1937: Репрессии.

Jan 21, 2009 17:47

ВОТ здесь КОБовцы снова дуют в уши про Сталина и гонят волну на марксизм и ленинизм.... то есть, спекулируют на хронологическом приоритете, пользуясь их собственной терминологией...

И в порядке протеста против этой спекулейшн, захотелось мне выложить один рассказик.... отличающийся от КОБовской волны своей документальностью событий.....

ИЗ: // Ответы наркома путей сообщения СССР 1944-1948 гг. генерал-лейтенанта И.В.Ковалёва на вопросы профессора Г.А.Куманева. 28 мая 1988 г.
Я вошел и впервые так близко увидел Сталина. Издали, на трибуне, он выглядел рослым, а в действительности оказался немного ниже среднего. Поздоровавшись за руку, Сталин спросил:
- Знаете Западную дорогу?
- Знаю.
- Как знаете?
Я рассказал, что работал на Западной дороге инспектором-ревизором, изучил её пропускную и провозную способность, узкие места. Обрисовал, как понимал, стратегическое значение дороги как кратчайшей связи центра с западными приграничеыми районами.
Сталин сказал:
- Эта дорога для нас особо важная. Знакомы с её руководством? С Русановым и Сааковым?
- Хорошо знаком, товарищ Сталин.
- Как они? Давйте характеристики.
- Русанов старый чекист. Работал ещё с товарищем Дзержинским. Член партии с 1917 г.
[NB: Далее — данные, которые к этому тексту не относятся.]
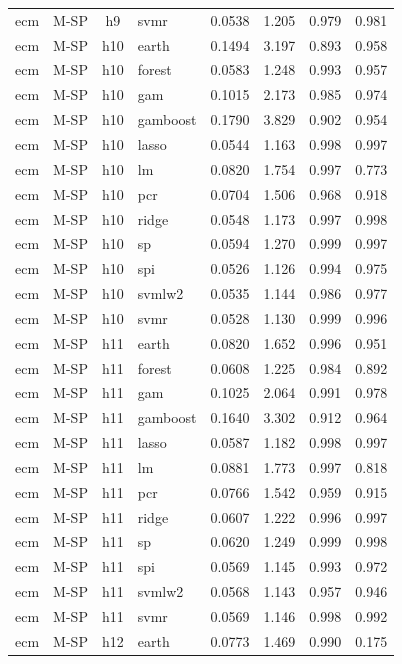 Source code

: \begin{ThreePartTable}
\begin{longtable}[t]{llclcccc}
ecm & M-SP & h9 & svmr & 0.0538 & 1.205 & 0.979 & 0.981\\
\addlinespace
ecm & M-SP & h10 & earth & 0.1494 & 3.197 & 0.893 & 0.958\\
ecm & M-SP & h10 & forest & 0.0583 & 1.248 & 0.993 & 0.957\\
ecm & M-SP & h10 & gam & 0.1015 & 2.173 & 0.985 & 0.974\\
ecm & M-SP & h10 & gamboost & 0.1790 & 3.829 & 0.902 & 0.954\\
ecm & M-SP & h10 & lasso & 0.0544 & 1.163 & 0.998 & 0.997\\
ecm & M-SP & h10 & lm & 0.0820 & 1.754 & 0.997 & 0.773\\
ecm & M-SP & h10 & pcr & 0.0704 & 1.506 & 0.968 & 0.918\\
ecm & M-SP & h10 & ridge & 0.0548 & 1.173 & 0.997 & 0.998\\
ecm & M-SP & h10 & sp & 0.0594 & 1.270 & 0.999 & 0.997\\
ecm & M-SP & h10 & spi & 0.0526 & 1.126 & 0.994 & 0.975\\
ecm & M-SP & h10 & svmlw2 & 0.0535 & 1.144 & 0.986 & 0.977\\
ecm & M-SP & h10 & svmr & 0.0528 & 1.130 & 0.999 & 0.996\\
\addlinespace
ecm & M-SP & h11 & earth & 0.0820 & 1.652 & 0.996 & 0.951\\
ecm & M-SP & h11 & forest & 0.0608 & 1.225 & 0.984 & 0.892\\
ecm & M-SP & h11 & gam & 0.1025 & 2.064 & 0.991 & 0.978\\
ecm & M-SP & h11 & gamboost & 0.1640 & 3.302 & 0.912 & 0.964\\
ecm & M-SP & h11 & lasso & 0.0587 & 1.182 & 0.998 & 0.997\\
ecm & M-SP & h11 & lm & 0.0881 & 1.773 & 0.997 & 0.818\\
ecm & M-SP & h11 & pcr & 0.0766 & 1.542 & 0.959 & 0.915\\
ecm & M-SP & h11 & ridge & 0.0607 & 1.222 & 0.996 & 0.997\\
ecm & M-SP & h11 & sp & 0.0620 & 1.249 & 0.999 & 0.998\\
ecm & M-SP & h11 & spi & 0.0569 & 1.145 & 0.993 & 0.972\\
ecm & M-SP & h11 & svmlw2 & 0.0568 & 1.143 & 0.957 & 0.946\\
ecm & M-SP & h11 & svmr & 0.0569 & 1.146 & 0.998 & 0.992\\
\addlinespace
ecm & M-SP & h12 & earth & 0.0773 & 1.469 & 0.990 & 0.175\\

\end{longtable}
\end{ThreePartTable}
Трезвенник и даже не курит.
- А Сааков?
- Старый большевик, - ответил я. - С 1906 г. Военный политработник. Работал с товарищем Ворошиловым. Человек доступный и авторитетный.
Не переменив тона, Сталин сказал:
- Ваш Сааков - польский резидент, он арестован. Он завербовал Русанова.
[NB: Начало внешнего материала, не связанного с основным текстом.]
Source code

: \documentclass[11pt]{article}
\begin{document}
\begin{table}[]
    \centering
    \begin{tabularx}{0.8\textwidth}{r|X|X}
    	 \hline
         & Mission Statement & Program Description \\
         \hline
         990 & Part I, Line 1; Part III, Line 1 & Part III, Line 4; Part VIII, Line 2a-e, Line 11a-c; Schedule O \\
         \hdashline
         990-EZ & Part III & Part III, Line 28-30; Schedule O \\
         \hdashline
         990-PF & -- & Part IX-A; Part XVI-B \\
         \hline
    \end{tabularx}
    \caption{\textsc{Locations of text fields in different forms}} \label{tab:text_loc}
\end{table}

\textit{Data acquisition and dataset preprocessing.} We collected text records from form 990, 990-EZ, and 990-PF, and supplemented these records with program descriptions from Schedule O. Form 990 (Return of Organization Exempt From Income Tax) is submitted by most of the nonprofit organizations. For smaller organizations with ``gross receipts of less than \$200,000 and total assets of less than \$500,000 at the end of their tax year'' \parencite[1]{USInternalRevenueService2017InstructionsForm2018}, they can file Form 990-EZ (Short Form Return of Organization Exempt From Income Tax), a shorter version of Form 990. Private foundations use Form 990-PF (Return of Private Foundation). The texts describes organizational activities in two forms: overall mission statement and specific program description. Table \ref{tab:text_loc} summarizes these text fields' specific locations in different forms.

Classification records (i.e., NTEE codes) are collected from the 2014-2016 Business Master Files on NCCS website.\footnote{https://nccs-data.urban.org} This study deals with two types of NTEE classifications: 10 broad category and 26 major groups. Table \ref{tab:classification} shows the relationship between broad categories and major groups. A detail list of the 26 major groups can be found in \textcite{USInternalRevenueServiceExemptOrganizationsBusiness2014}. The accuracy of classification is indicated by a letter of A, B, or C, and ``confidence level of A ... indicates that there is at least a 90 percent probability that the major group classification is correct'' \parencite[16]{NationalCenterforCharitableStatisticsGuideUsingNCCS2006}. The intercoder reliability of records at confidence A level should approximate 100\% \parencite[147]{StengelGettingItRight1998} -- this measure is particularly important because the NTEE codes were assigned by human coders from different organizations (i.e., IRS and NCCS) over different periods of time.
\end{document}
Сталин курил трубку, жестко смотрел на меня. Меня бросило в жар. Сейчас он скажет: "Уходите!" Но уйду недалеко... Тем временем Сталин подошёл к столу, взял бумагу и протянул мне: "Читайте!" Это было решение Политбюро ЦК ВКП(б). Меня назначили начальником Западной железной дороги. Сталин спросил:
- Почему покраснели? Рады или ответственности испугались?
Ну что ответишь? Думал, схлопочу арест, а получил пост начальника важнейшей дороги. Есть отчего крови броситься в голову! Но отвечать-то Сталину надо. Я ответил:
- Наверное, от гордости, что Политбюро оказало мне такое высокое доверие. Я помню Вашу речь на приёме военных "академиков" в Кремле и понимаю, что от меня требуется. Отдам все силы, чтобы дорога с последнего места вышла в передовые.
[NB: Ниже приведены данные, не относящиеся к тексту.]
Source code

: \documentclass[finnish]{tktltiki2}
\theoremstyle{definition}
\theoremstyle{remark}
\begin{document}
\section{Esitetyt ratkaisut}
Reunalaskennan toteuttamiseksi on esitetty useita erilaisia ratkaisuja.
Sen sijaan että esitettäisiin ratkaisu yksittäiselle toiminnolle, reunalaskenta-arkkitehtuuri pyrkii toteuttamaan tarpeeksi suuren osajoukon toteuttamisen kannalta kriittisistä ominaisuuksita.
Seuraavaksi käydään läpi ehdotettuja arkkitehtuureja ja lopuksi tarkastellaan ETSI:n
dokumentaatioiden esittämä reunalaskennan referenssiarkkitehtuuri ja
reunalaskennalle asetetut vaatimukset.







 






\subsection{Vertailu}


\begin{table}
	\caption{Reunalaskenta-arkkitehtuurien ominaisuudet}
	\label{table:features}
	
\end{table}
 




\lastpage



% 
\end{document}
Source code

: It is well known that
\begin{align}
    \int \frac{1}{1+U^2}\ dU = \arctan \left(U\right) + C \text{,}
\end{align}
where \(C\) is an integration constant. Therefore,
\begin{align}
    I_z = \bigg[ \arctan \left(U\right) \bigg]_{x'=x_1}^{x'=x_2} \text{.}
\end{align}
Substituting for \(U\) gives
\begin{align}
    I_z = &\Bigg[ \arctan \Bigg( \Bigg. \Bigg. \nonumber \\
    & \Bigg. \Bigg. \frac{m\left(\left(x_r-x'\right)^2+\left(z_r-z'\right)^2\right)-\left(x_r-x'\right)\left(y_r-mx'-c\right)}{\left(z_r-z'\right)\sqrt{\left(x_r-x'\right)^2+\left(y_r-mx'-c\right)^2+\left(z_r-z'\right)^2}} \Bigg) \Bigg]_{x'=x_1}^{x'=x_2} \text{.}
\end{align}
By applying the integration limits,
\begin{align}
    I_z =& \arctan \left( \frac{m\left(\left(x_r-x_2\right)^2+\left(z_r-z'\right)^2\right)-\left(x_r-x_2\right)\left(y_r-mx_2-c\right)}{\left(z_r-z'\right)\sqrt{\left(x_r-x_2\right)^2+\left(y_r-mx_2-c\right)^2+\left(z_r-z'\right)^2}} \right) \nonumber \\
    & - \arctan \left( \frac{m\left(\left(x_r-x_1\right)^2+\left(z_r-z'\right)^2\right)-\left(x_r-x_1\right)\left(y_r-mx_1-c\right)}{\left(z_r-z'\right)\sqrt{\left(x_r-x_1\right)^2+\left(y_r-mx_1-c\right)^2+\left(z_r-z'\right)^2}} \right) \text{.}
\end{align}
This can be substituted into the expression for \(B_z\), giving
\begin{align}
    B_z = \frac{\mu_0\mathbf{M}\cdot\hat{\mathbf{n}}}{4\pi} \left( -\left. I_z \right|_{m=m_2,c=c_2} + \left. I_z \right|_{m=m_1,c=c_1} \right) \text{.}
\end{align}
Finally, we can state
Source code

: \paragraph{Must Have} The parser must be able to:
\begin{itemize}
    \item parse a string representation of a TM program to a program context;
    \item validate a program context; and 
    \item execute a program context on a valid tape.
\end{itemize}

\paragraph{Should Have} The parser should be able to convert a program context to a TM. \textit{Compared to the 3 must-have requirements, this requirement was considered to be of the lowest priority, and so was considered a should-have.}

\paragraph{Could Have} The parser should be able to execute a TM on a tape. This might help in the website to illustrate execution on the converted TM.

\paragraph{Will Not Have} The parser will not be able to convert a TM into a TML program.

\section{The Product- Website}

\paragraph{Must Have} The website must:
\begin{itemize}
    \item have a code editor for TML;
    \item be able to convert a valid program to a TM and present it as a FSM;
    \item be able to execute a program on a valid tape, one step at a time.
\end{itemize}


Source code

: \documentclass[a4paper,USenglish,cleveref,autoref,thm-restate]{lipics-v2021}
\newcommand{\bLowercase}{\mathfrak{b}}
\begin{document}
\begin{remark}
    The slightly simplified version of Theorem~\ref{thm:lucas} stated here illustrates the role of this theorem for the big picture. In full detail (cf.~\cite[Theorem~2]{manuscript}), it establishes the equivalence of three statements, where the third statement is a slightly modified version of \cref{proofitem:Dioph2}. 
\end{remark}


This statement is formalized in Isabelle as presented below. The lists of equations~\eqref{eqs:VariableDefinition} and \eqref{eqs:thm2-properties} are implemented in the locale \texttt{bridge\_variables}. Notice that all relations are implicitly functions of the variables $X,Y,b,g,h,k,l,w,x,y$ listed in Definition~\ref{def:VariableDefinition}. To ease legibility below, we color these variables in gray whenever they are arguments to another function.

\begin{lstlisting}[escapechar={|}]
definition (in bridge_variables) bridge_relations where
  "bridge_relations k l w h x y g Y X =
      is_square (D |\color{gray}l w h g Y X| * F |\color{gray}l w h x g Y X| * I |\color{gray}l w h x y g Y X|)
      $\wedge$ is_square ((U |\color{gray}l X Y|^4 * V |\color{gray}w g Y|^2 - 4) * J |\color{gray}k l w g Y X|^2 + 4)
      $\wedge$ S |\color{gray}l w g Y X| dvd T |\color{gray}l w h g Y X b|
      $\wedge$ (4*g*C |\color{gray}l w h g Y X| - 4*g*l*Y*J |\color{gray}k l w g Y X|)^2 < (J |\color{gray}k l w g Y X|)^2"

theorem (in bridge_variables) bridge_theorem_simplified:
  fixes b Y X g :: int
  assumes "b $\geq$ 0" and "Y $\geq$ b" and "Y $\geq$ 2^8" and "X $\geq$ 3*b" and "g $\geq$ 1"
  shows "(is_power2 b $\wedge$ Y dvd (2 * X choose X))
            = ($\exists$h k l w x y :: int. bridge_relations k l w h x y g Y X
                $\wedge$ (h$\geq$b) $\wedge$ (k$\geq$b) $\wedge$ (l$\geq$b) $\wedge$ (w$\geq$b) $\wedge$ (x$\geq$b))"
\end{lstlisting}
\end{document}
- Хорошо! - сказал Сталин. Только не объявляйте себя сразу начальником дороги. Представьтесь секретарю Смоленского обкома товарищу Савинову, ему скажете, что назначены начальником дороги. Для всех остальных вы - уполномоченный ЦК партии по проверке дороги. Выехать надо незамедлительно. Пока что Русанов под домашним арестом. Вам срок для приёма дороги семь дней. После чего Русанов будет арестован уже по-настоящему.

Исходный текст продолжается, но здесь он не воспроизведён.